Die beiden Videos sind journalistenschulgeeignet. Man kann am Vergleich des, wie ich finde, sehr guten und objektiven Videos auf Handelsblatt Online und des Videos auf Spiegel Online (Spon) schön die Manipulationsmöglichkeiten zeigen, die sich im Journalismus bieten. (Ich arbeite hauptberuflich für das Handelsblatt. Meine Texte auf diesem Blog stellen jedoch ausschließlich meine Privatmeinung dar.)
Ich hatte unter anderem moniert, dass in der Überschrift des (bis heute nicht aktualisierten) Berichts auf der Spon-Startseite nur von Tausenden Demonstranten die Rede war und im zugehörigen Video eine Polizei-Schätzung von 16.000 eingeblendet war. Im Handelsblatt-Video ist zwar in der Unterzeile ebenfalls von Tausenden die Rede, aber früh im Bericht wird, wie Böcking selbst einräumt, die Zahl von 90.000 Demonstranten nach Angaben der Organisatoren genannt, sowie die „mindestens 35.000, die die Polizei genannt habe. Dagegen wird im Spon-Video nur die angebliche Polizei-Angabe von 16.000 Demonstranten eingeblendet, und zwar unkorrigiert auch noch am nächsten Tag, an dem das Video immer noch als Beigabe zu neuen Berichten herhalten musste. Dabei stand im Spon-Bericht auf der Startseite, die Polizei habe die Teilnehmerzahl schon zu Veranstaltungsbeginn auf 25.000 geschätzt. David Böcking erklärt den Widerspruch nicht, und auch nicht die unterbliebene Aktualisierung, sondern twittert nur: „16.000 = 1. Schätzung, spätere Beiträge hatten auch höhere Zahlen. Völlig normal bei Demos.“ Dumm nur: die höchste Schätzung, die ich am Veranstaltungstag bei Spon fand, war in einem späteren (ebenfalls manipulativen) Video, in dem von „über 30.000“ Teilnehmern die Rede war. Wenn schon die Polizei von mindestens 35.000 Demonstranten spricht, ist das wiederum eine Untertreibung. Wichtiger aber ist, dass die 25.000 von Veranstaltungsbeginn bis zum nächsten Tag im Haupttext auf Spon stehen blieben und dort bis zum nächsten Tag keine höhere Zahl genannt wurde.

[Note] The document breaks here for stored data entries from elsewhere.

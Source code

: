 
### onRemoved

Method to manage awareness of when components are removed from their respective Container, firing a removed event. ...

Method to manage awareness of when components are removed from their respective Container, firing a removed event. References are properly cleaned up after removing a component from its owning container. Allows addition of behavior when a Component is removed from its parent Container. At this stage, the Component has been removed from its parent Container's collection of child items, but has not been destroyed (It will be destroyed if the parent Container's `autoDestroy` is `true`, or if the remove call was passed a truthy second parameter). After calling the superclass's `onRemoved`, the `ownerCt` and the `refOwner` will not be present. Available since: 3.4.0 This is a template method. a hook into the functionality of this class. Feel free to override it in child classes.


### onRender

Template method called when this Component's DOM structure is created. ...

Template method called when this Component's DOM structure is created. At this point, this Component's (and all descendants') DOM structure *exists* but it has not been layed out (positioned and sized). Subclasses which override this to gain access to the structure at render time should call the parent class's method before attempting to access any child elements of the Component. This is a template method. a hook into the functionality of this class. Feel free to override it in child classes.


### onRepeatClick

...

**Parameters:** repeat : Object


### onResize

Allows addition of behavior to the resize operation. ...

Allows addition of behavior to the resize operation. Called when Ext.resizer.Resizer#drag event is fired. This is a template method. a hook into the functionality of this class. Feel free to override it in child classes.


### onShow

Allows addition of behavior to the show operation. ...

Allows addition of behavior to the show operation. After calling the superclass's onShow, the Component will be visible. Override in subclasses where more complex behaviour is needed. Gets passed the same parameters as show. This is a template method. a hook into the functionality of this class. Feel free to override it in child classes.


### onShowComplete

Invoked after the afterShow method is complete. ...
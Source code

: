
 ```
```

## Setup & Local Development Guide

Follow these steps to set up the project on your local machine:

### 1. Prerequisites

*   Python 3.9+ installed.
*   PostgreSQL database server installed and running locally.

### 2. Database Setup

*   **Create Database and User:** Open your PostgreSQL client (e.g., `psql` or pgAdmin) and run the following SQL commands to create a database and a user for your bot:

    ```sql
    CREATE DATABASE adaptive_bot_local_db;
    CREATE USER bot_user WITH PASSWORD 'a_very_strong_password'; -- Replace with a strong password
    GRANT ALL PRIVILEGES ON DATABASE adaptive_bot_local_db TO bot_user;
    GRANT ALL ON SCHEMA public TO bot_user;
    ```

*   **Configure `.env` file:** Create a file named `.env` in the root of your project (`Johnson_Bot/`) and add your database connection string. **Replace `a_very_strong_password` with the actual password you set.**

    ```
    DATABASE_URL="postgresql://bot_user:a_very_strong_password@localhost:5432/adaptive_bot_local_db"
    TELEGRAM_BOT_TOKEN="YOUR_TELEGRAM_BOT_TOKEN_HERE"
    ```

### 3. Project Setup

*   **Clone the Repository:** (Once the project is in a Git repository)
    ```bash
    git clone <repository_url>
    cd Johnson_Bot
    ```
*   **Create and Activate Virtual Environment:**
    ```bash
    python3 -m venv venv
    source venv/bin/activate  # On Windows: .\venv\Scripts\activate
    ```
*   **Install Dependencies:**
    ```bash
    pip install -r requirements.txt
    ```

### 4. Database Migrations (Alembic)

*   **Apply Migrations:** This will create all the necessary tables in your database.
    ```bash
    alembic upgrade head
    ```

Sehr erhellend ist auch der Vergleich der beiden Videos. HB Online startet mit einer Frontalansicht des Demonstrationszugs und zeigt Transparente, den Zug und Bilder der abschließenden Kundgebung aus verschiedenen Perspektiven einschließlich totalen, sodass man das Gefühl hat, gut abschätzen zu können, wie groß die Veranstaltung war.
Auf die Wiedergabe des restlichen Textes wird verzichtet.